Backtesting & optimization in MetaTrader
Running a backtest on an EA
4 min
With an EA compiled, a backtest in MT5 is a matter of configuring the tester deliberately. Each choice shapes how trustworthy the result is.
The setup steps
- Select the EA and the symbol you intend to trade — an EA tuned on EUR/USD tells you little about gold.
- Choose the timeframe the EA operates on.
- Set the date range. Use a long span that includes different regimes: trends, ranges, and a crisis or two. A strategy that only survives a bull market is fragile.
- Pick the modeling mode — real ticks where possible (previous lesson).
- Set spread and costs to realistic values.
- Set the starting deposit and leverage to match your real account.
Inputs and reproducibility
The EA's input parameters are set in the tester's Inputs tab. Record exactly which values produced a given report. A backtest you cannot reproduce — because you forgot the parameters, date range or data source — is not evidence of anything.

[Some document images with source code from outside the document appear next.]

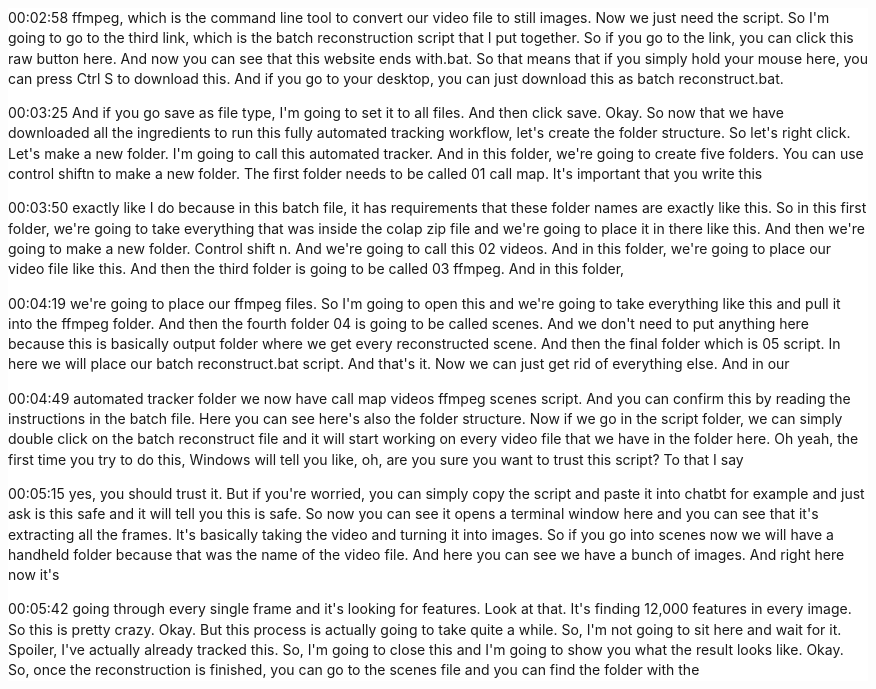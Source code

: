 
00:02:58
ffmpeg, which is the command line tool to convert our video file to still images. Now we just need the script. So I'm going to go to the third link, which is the batch reconstruction script that I put together. So if you go to the link, you can click this raw button here. And now you can see that this website ends with.bat. So that means that if you simply hold your mouse here, you can press Ctrl S to download this. And if you go to your desktop, you can just download this as batch reconstruct.bat.


00:03:25
And if you go save as file type, I'm going to set it to all files. And then click save. Okay. So now that we have downloaded all the ingredients to run this fully automated tracking workflow, let's create the folder structure. So let's right click. Let's make a new folder. I'm going to call this automated tracker. And in this folder, we're going to create five folders. You can use control shiftn to make a new folder. The first folder needs to be called 01 call map. It's important that you write this


00:03:50
exactly like I do because in this batch file, it has requirements that these folder names are exactly like this. So in this first folder, we're going to take everything that was inside the colap zip file and we're going to place it in there like this. And then we're going to make a new folder. Control shift n. And we're going to call this 02 videos. And in this folder, we're going to place our video file like this. And then the third folder is going to be called 03 ffmpeg. And in this folder,


00:04:19
we're going to place our ffmpeg files. So I'm going to open this and we're going to take everything like this and pull it into the ffmpeg folder. And then the fourth folder 04 is going to be called scenes. And we don't need to put anything here because this is basically output folder where we get every reconstructed scene. And then the final folder which is 05 script. In here we will place our batch reconstruct.bat script. And that's it. Now we can just get rid of everything else. And in our


00:04:49
automated tracker folder we now have call map videos ffmpeg scenes script. And you can confirm this by reading the instructions in the batch file. Here you can see here's also the folder structure. Now if we go in the script folder, we can simply double click on the batch reconstruct file and it will start working on every video file that we have in the folder here. Oh yeah, the first time you try to do this, Windows will tell you like, oh, are you sure you want to trust this script? To that I say


00:05:15
yes, you should trust it. But if you're worried, you can simply copy the script and paste it into chatbt for example and just ask is this safe and it will tell you this is safe. So now you can see it opens a terminal window here and you can see that it's extracting all the frames. It's basically taking the video and turning it into images. So if you go into scenes now we will have a handheld folder because that was the name of the video file. And here you can see we have a bunch of images. And right here now it's


00:05:42
going through every single frame and it's looking for features. Look at that. It's finding 12,000 features in every image. So this is pretty crazy. Okay. But this process is actually going to take quite a while. So, I'm not going to sit here and wait for it. Spoiler, I've actually already tracked this. So, I'm going to close this and I'm going to show you what the result looks like. Okay. So, once the reconstruction is finished, you can go to the scenes file and you can find the folder with the
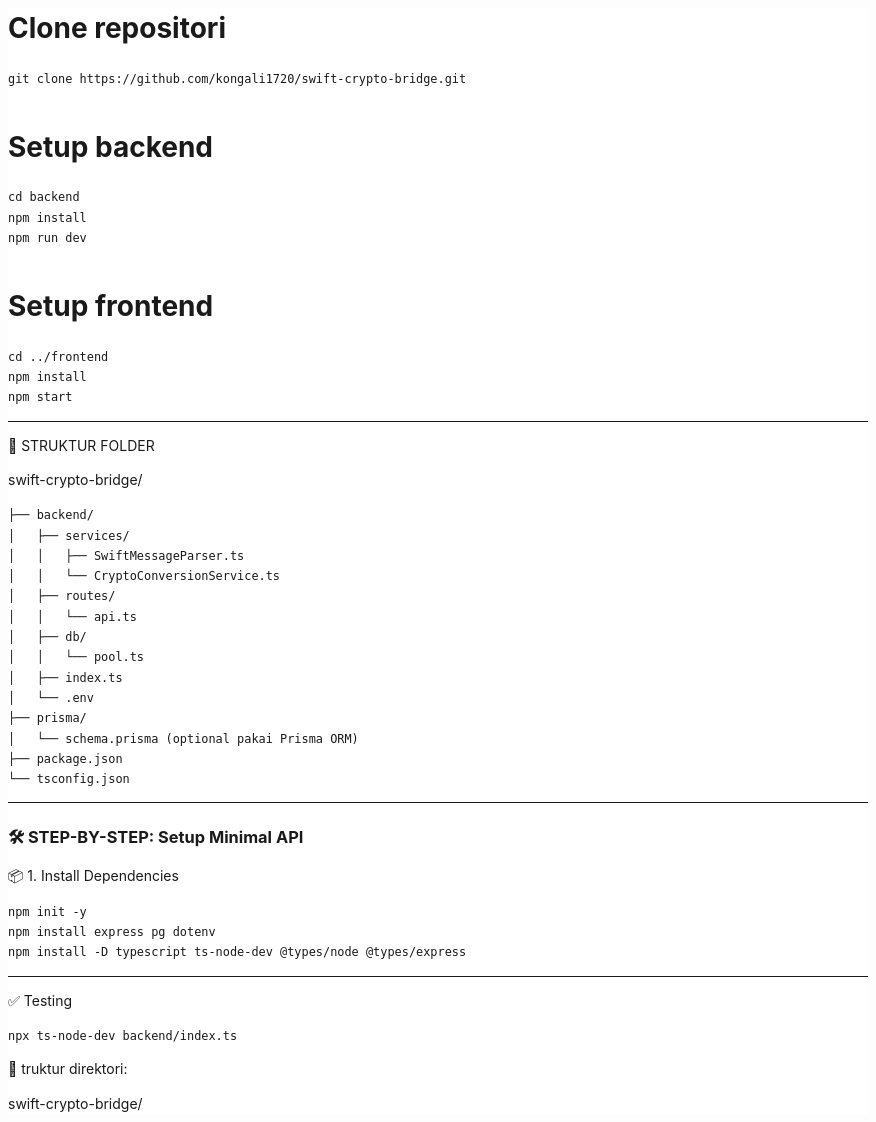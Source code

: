 
# Clone repositori
    git clone https://github.com/kongali1720/swift-crypto-bridge.git

# Setup backend
    cd backend
    npm install
    npm run dev

# Setup frontend
    cd ../frontend
    npm install
    npm start
---

🚀 STRUKTUR FOLDER

  swift-crypto-bridge/
  
    ├── backend/
    │   ├── services/
    │   │   ├── SwiftMessageParser.ts
    │   │   └── CryptoConversionService.ts
    │   ├── routes/
    │   │   └── api.ts
    │   ├── db/
    │   │   └── pool.ts
    │   ├── index.ts
    │   └── .env
    ├── prisma/
    │   └── schema.prisma (optional pakai Prisma ORM)
    ├── package.json
    └── tsconfig.json

---

### 🛠️ STEP-BY-STEP: Setup Minimal API
📦 1. Install Dependencies
                      
    npm init -y
    npm install express pg dotenv
    npm install -D typescript ts-node-dev @types/node @types/express
---

✅ Testing

    npx ts-node-dev backend/index.ts

📁 truktur direktori:

  swift-crypto-bridge/
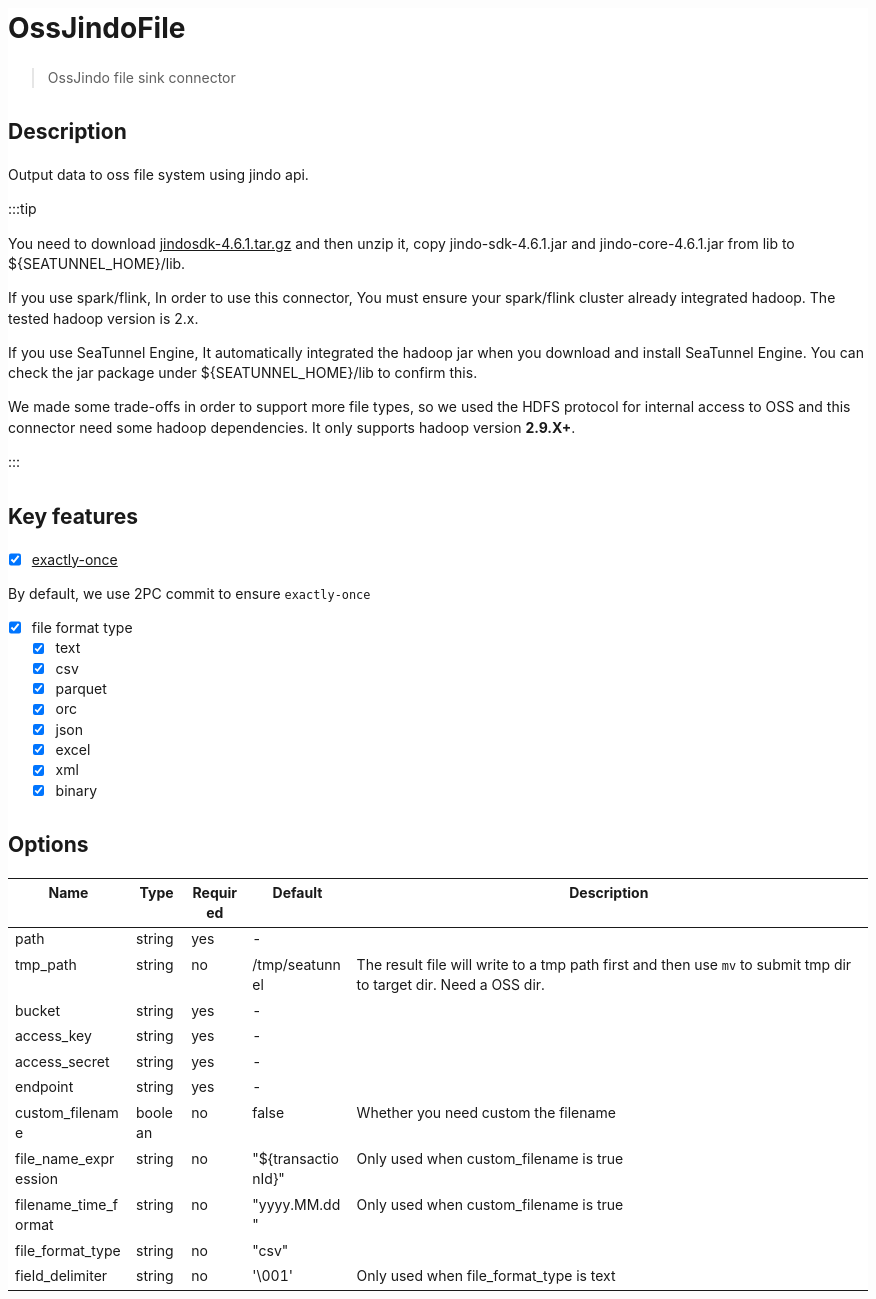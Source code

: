 # OssJindoFile

> OssJindo file sink connector

## Description

Output data to oss file system using jindo api.

:::tip

You need to download [jindosdk-4.6.1.tar.gz](https://jindodata-binary.oss-cn-shanghai.aliyuncs.com/release/4.6.1/jindosdk-4.6.1.tar.gz)
and then unzip it, copy jindo-sdk-4.6.1.jar and jindo-core-4.6.1.jar from lib to ${SEATUNNEL_HOME}/lib.

If you use spark/flink, In order to use this connector, You must ensure your spark/flink cluster already integrated hadoop. The tested hadoop version is 2.x.

If you use SeaTunnel Engine, It automatically integrated the hadoop jar when you download and install SeaTunnel Engine. You can check the jar package under ${SEATUNNEL_HOME}/lib to confirm this.

We made some trade-offs in order to support more file types, so we used the HDFS protocol for internal access to OSS and this connector need some hadoop dependencies.
It only supports hadoop version **2.9.X+**.

:::

## Key features

- [x] [exactly-once](../../concept/connector-v2-features.md)

By default, we use 2PC commit to ensure `exactly-once`

- [x] file format type
  - [x] text
  - [x] csv
  - [x] parquet
  - [x] orc
  - [x] json
  - [x] excel
  - [x] xml
  - [x] binary

## Options

|                 Name                  |  Type   | Required |                  Default                   |                                                    Description                                                    |
|---------------------------------------|---------|----------|--------------------------------------------|-------------------------------------------------------------------------------------------------------------------|
| path                                  | string  | yes      | -                                          |                                                                                                                   |
| tmp_path                              | string  | no       | /tmp/seatunnel                             | The result file will write to a tmp path first and then use `mv` to submit tmp dir to target dir. Need a OSS dir. |
| bucket                                | string  | yes      | -                                          |                                                                                                                   |
| access_key                            | string  | yes      | -                                          |                                                                                                                   |
| access_secret                         | string  | yes      | -                                          |                                                                                                                   |
| endpoint                              | string  | yes      | -                                          |                                                                                                                   |
| custom_filename                       | boolean | no       | false                                      | Whether you need custom the filename                                                                              |
| file_name_expression                  | string  | no       | "${transactionId}"                         | Only used when custom_filename is true                                                                            |
| filename_time_format                  | string  | no       | "yyyy.MM.dd"                               | Only used when custom_filename is true                                                                            |
| file_format_type                      | string  | no       | "csv"                                      |                                                                                                                   |
| field_delimiter                       | string  | no       | '\001'                                     | Only used when file_format_type is text                                                                           |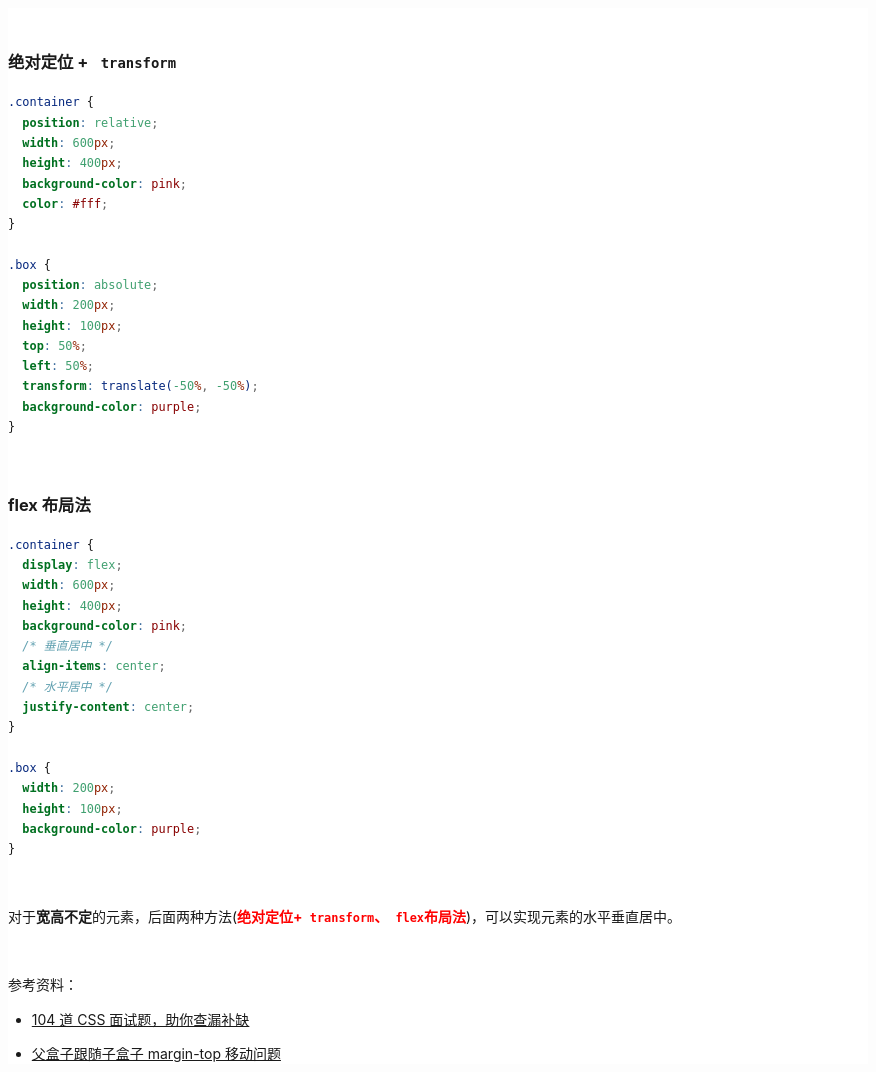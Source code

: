 <br>

### 绝对定位 + ` transform`

```css
.container {
  position: relative;
  width: 600px;
  height: 400px;
  background-color: pink;
  color: #fff;
}

.box {
  position: absolute;
  width: 200px;
  height: 100px;
  top: 50%;
  left: 50%;
  transform: translate(-50%, -50%);
  background-color: purple;
}
```

<br>

### flex 布局法

```css
.container {
  display: flex;
  width: 600px;
  height: 400px;
  background-color: pink;
  /* 垂直居中 */
  align-items: center;
  /* 水平居中 */
  justify-content: center;
}

.box {
  width: 200px;
  height: 100px;
  background-color: purple;
}
```

<br>

对于**宽高不定**的元素，后面两种方法(<b style="color: red">绝对定位+` transform`、` flex`布局法</b>)，可以实现元素的水平垂直居中。

<br>

参考资料：

- [104 道 CSS 面试题，助你查漏补缺](https://segmentfault.com/a/1190000022021557)

- [父盒子跟随子盒子 margin-top 移动问题](https://blog.csdn.net/weixin_45786214/article/details/106297864)
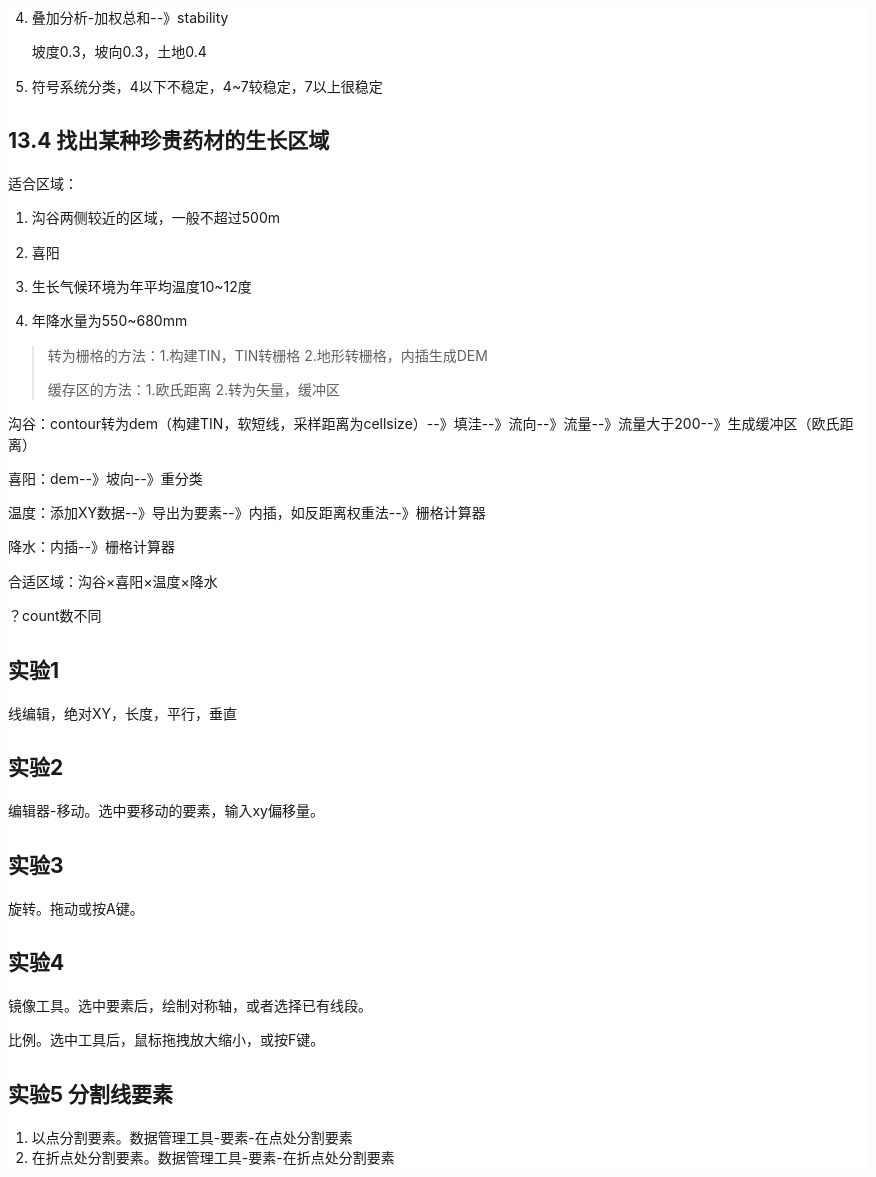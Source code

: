 4. 叠加分析-加权总和--》stability

   坡度0.3，坡向0.3，土地0.4

5. 符号系统分类，4以下不稳定，4~7较稳定，7以上很稳定

## 13.4 找出某种珍贵药材的生长区域

适合区域：

1. 沟谷两侧较近的区域，一般不超过500m

2. 喜阳

3. 生长气候环境为年平均温度10~12度

4. 年降水量为550~680mm

> 转为栅格的方法：1.构建TIN，TIN转栅格 2.地形转栅格，内插生成DEM
>
> 缓存区的方法：1.欧氏距离 2.转为矢量，缓冲区

沟谷：contour转为dem（构建TIN，软短线，采样距离为cellsize）--》填洼--》流向--》流量--》流量大于200--》生成缓冲区（欧氏距离）

喜阳：dem--》坡向--》重分类

温度：添加XY数据--》导出为要素--》内插，如反距离权重法--》栅格计算器

降水：内插--》栅格计算器

合适区域：沟谷×喜阳×温度×降水

？count数不同

## 实验1 

线编辑，绝对XY，长度，平行，垂直

## 实验2

编辑器-移动。选中要移动的要素，输入xy偏移量。

## 实验3

旋转。拖动或按A键。

## 实验4

镜像工具。选中要素后，绘制对称轴，或者选择已有线段。

比例。选中工具后，鼠标拖拽放大缩小，或按F键。

## 实验5 分割线要素

1. 以点分割要素。数据管理工具-要素-在点处分割要素
2. 在折点处分割要素。数据管理工具-要素-在折点处分割要素
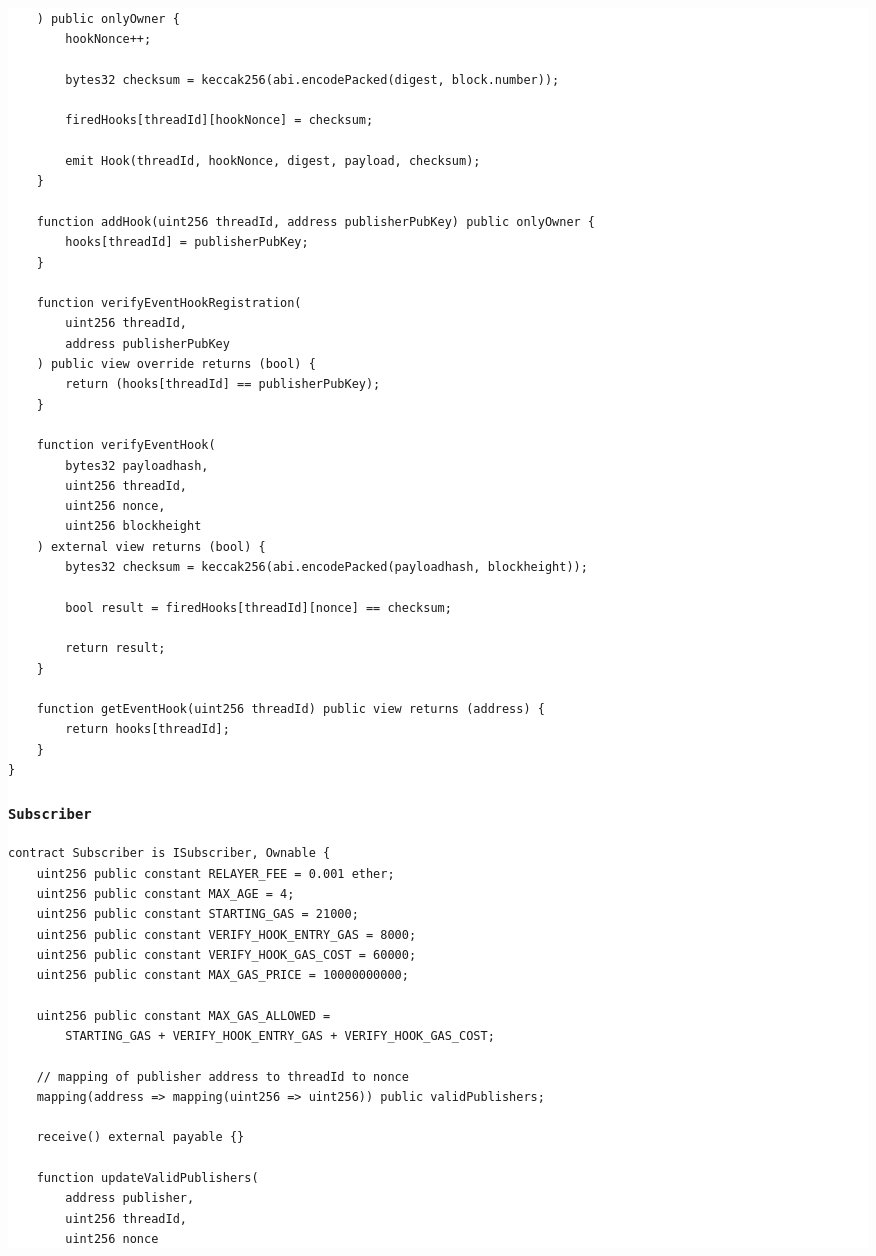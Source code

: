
 ```solidity
    ) public onlyOwner {
        hookNonce++;

        bytes32 checksum = keccak256(abi.encodePacked(digest, block.number));

        firedHooks[threadId][hookNonce] = checksum;

        emit Hook(threadId, hookNonce, digest, payload, checksum);
    }

    function addHook(uint256 threadId, address publisherPubKey) public onlyOwner {
        hooks[threadId] = publisherPubKey;
    }

    function verifyEventHookRegistration(
        uint256 threadId,
        address publisherPubKey
    ) public view override returns (bool) {
        return (hooks[threadId] == publisherPubKey);
    }

    function verifyEventHook(
        bytes32 payloadhash,
        uint256 threadId,
        uint256 nonce,
        uint256 blockheight
    ) external view returns (bool) {
        bytes32 checksum = keccak256(abi.encodePacked(payloadhash, blockheight));

        bool result = firedHooks[threadId][nonce] == checksum;

        return result;
    }

    function getEventHook(uint256 threadId) public view returns (address) {
        return hooks[threadId];
    }
}
```

### `Subscriber`

```solidity
contract Subscriber is ISubscriber, Ownable {
    uint256 public constant RELAYER_FEE = 0.001 ether;
    uint256 public constant MAX_AGE = 4;
    uint256 public constant STARTING_GAS = 21000;
    uint256 public constant VERIFY_HOOK_ENTRY_GAS = 8000;
    uint256 public constant VERIFY_HOOK_GAS_COST = 60000;
    uint256 public constant MAX_GAS_PRICE = 10000000000;

    uint256 public constant MAX_GAS_ALLOWED =
        STARTING_GAS + VERIFY_HOOK_ENTRY_GAS + VERIFY_HOOK_GAS_COST;

    // mapping of publisher address to threadId to nonce
    mapping(address => mapping(uint256 => uint256)) public validPublishers;

    receive() external payable {}

    function updateValidPublishers(
        address publisher,
        uint256 threadId,
        uint256 nonce
```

Reading beyond the headline number
A large net profit with a 70% drawdown is untradeable in practice — you would have quit (or been margin-called) long before the recovery. Always read drawdown, the shape of the equity curve (smooth and rising, or one lucky trade?), and the trade count together. A clean profit factor on 600 trades across five years is worth far more than a huge return on 20 trades.
Remember what it is
Even a perfect, real-tick, cost-modelled backtest is hypothetical past performance. It tells you the strategy was not obviously broken historically. It does not promise a single dollar in the future.
This content is for educational and informational purposes only and is not investment, financial, tax or legal advice. Trading and investing carry risk, including the possible loss of capital. Any performance shown by third-party tools is hypothetical and not a promise of future results. Do your own research and consider professional advice before making any decision.